1905 Confucian examination system abolished.

Old Hundred Names (Rural peasants) 750 million people.

1912 Emperor over thrown

1921 Mao Tse Tung founder member of Communist party

1927 toured Hanan - convinced revolution should come from peasants.

1940s Civil war and chaos.

1949 MaoTseTung

1950s land reform - ruined by collectivisation.

Late 1950s Great leap forward. Industrialisation and blast furnaces. 30 million died.

1966 Great Proletarian Cultural Revolution. Young encouraged to rise up and attack old, proletariat and foreigners. Intellectuals sent out to countryside and labour camps. Encouraged large families. Life expectancy increased from 35 in 1949 to 71 today.

1976 Mao died.

1980s Hope of economic reform. One child family policy introduced.

1990s New liaison with urban masses. Corruption and stagnation. Rural poor looked down upon again.

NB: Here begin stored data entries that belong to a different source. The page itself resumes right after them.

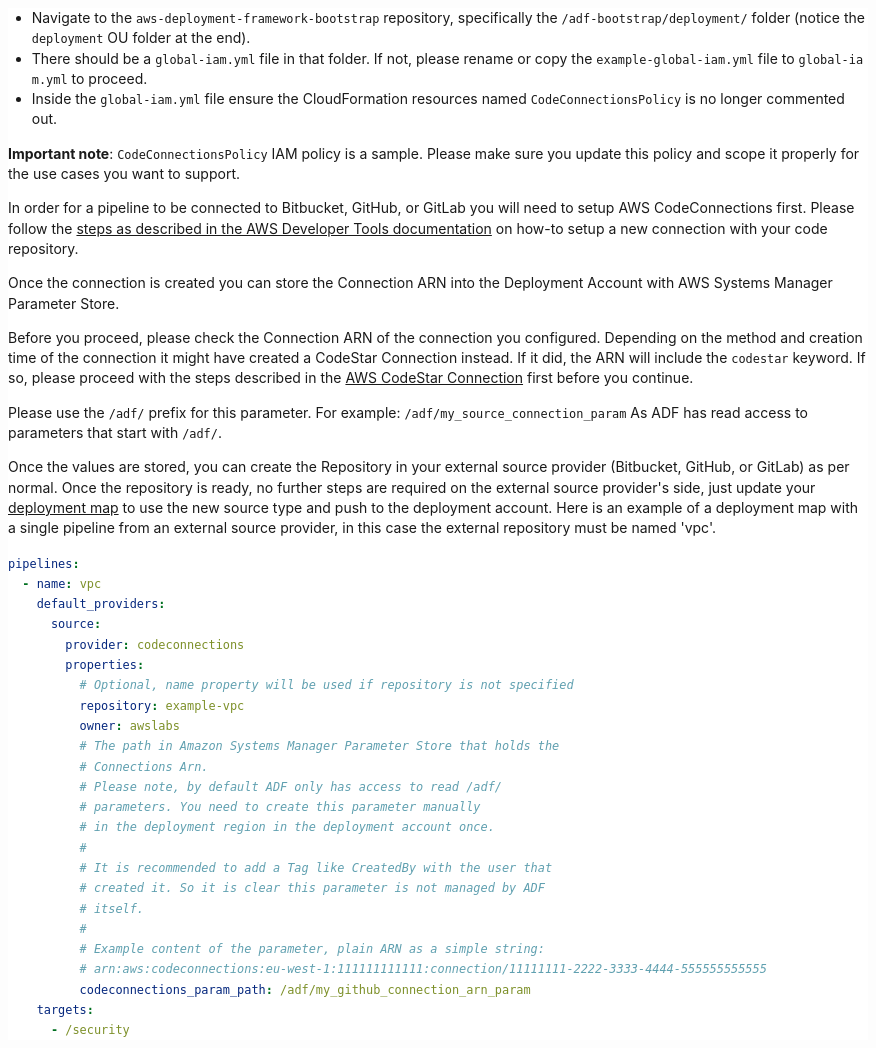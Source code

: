 - Navigate to the `aws-deployment-framework-bootstrap` repository, specifically
  the `/adf-bootstrap/deployment/` folder (notice the `deployment` OU folder at
  the end).
- There should be a `global-iam.yml` file in that folder. If not, please rename
  or copy the `example-global-iam.yml` file to `global-iam.yml` to proceed.
- Inside the `global-iam.yml` file ensure the CloudFormation resources
  named `CodeConnectionsPolicy` is no longer commented out.

**Important note**: `CodeConnectionsPolicy` IAM policy is a sample.
Please make sure you update this policy and scope it properly for the use cases
you want to support.

In order for a pipeline to be connected to Bitbucket, GitHub, or GitLab
you will need to setup AWS CodeConnections first.
Please follow the [steps as described in the AWS Developer Tools
documentation](https://docs.aws.amazon.com/dtconsole/latest/userguide/connections.html)
on how-to setup a new connection with your code repository.

Once the connection is created you can store the Connection ARN into
the Deployment Account with AWS Systems Manager Parameter Store.

Before you proceed, please check the Connection ARN of the connection you
configured. Depending on the method and creation time of the connection it
might have created a CodeStar Connection instead. If it did, the ARN will
include the `codestar` keyword. If so, please proceed with the steps described
in the [AWS CodeStar Connection](#aws-codestar-connection) first before you
continue.

Please use the `/adf/` prefix for this parameter. For example:
`/adf/my_source_connection_param`
As ADF has read access to parameters that start with `/adf/`.

Once the values are stored, you can create the Repository in your external
source provider (Bitbucket, GitHub, or GitLab) as per normal.
Once the repository is ready, no further steps are required on the external
source provider's side, just update your
[deployment map](user-guide.md#deployment-map) to use the new source type and
push to the deployment account. Here is an example of a
deployment map with a single pipeline from an external source provider, in this
case the external repository must be named 'vpc'.

```yaml
pipelines:
  - name: vpc
    default_providers:
      source:
        provider: codeconnections
        properties:
          # Optional, name property will be used if repository is not specified
          repository: example-vpc
          owner: awslabs
          # The path in Amazon Systems Manager Parameter Store that holds the
          # Connections Arn.
          # Please note, by default ADF only has access to read /adf/
          # parameters. You need to create this parameter manually
          # in the deployment region in the deployment account once.
          #
          # It is recommended to add a Tag like CreatedBy with the user that
          # created it. So it is clear this parameter is not managed by ADF
          # itself.
          #
          # Example content of the parameter, plain ARN as a simple string:
          # arn:aws:codeconnections:eu-west-1:111111111111:connection/11111111-2222-3333-4444-555555555555
          codeconnections_param_path: /adf/my_github_connection_arn_param
    targets:
      - /security
```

2006 promise to rural poor to give free schooling and free medical care as part of 5 year plan.

Finally, looking the at the index of the book I came across a very interesting website which investigates a village in a part of China close to where I have been. It seems to be well worth further investigation.

Saturday, January 01, 2011

Dr. Grump has a go at plots

I have decided to write another novel, so Dr. Grump, being rather under-occupied this holiday, has decided to 'help me out' by suggesting a few plots she considers to be guaranteed best sellers. Each one is clearly a gem, so my only problem is deciding on which one to choose. Any advice gratefully accepted.

Plot 1: Sheepish Outcomes.

Ivor's son has a strange laugh. He has also got very thick blond hair that the barber has to remove like a pelt. Eileen, a geneticist, loves Ivor and is about to marry him but then a colleague comes to her with devastating news. Ivor's son is part sheep. His mother was the offspring of a genetic experiment involving a sheep as a surrogate mother, and during the gestation period some of the sheep's genetic material passed through the placenta and entered the boy's cells. Unfortunately, Eileen has a fatal allergy to any meat apart from mutton, and also has a rare blood condition requiring a constant supply of red meat. Should she marry Ivor? Should she confess that her mother ate Ivor's son's mother's thigh? And what should they have for dinner?

Plot 2: Bad Blood.

St Ursula's Old People's Home for the criminally insane is desperate for staff. The pensioners are generally challenging to look after. Carers last for less than a fortnight. Pauline, the matron, is at her wit's end until Martin, a gentle man of considerable charm, strength and patience is taken on to help around the garden. Immediately the pensioners are calmed by his presence. Pauline is about to go to a hospital to donate a kidney to a sister (who will die without it) leaving Martin in charge, but then she receives a report from a Private Detective with some devastating news. Martin is a reformed killer. A few months ago he converted to Christianity because of the influence of a charismatic minister, but the detective has uncovered evidence that he has now converted back to Vampire worship. Should Pauline leave the home in Martin's charge? Should she tell him of the hepatitis outbreak a couple of years ago that means that the blood products of most of the residents will still be infectious? And should she insist on the removal of the altar-mounted barbecue feature in the garden?

Plot 3: Memory Loss.

Professor Smythers, renowned climate scientist, is on the cusp of something big that will harmlessly reverse the effects of global warming. However, dementia is threatening his memory, and the only thing that can save him are stem cells from his own offspring. Unfortunately, Sally, his wife of forty-three years, is too old to have children and their only son is estranged, having become a fascist dictator in a remote Himalayan princedom. He has sworn he will never speak to them again unless they accept his philosophies of white racial superiority and controlled genocide. One of Professor Smythers' colleagues claims to have come up with a treatment for Sally which will help her regain her fertility but it comes at a huge risk - she could become as hairy as a gorilla. Should she go for it? Or should the Smythers join his son's new National Socialist party? Or should she allow Luscious Tracy of Basingstoke to do the honours with a turkey baster?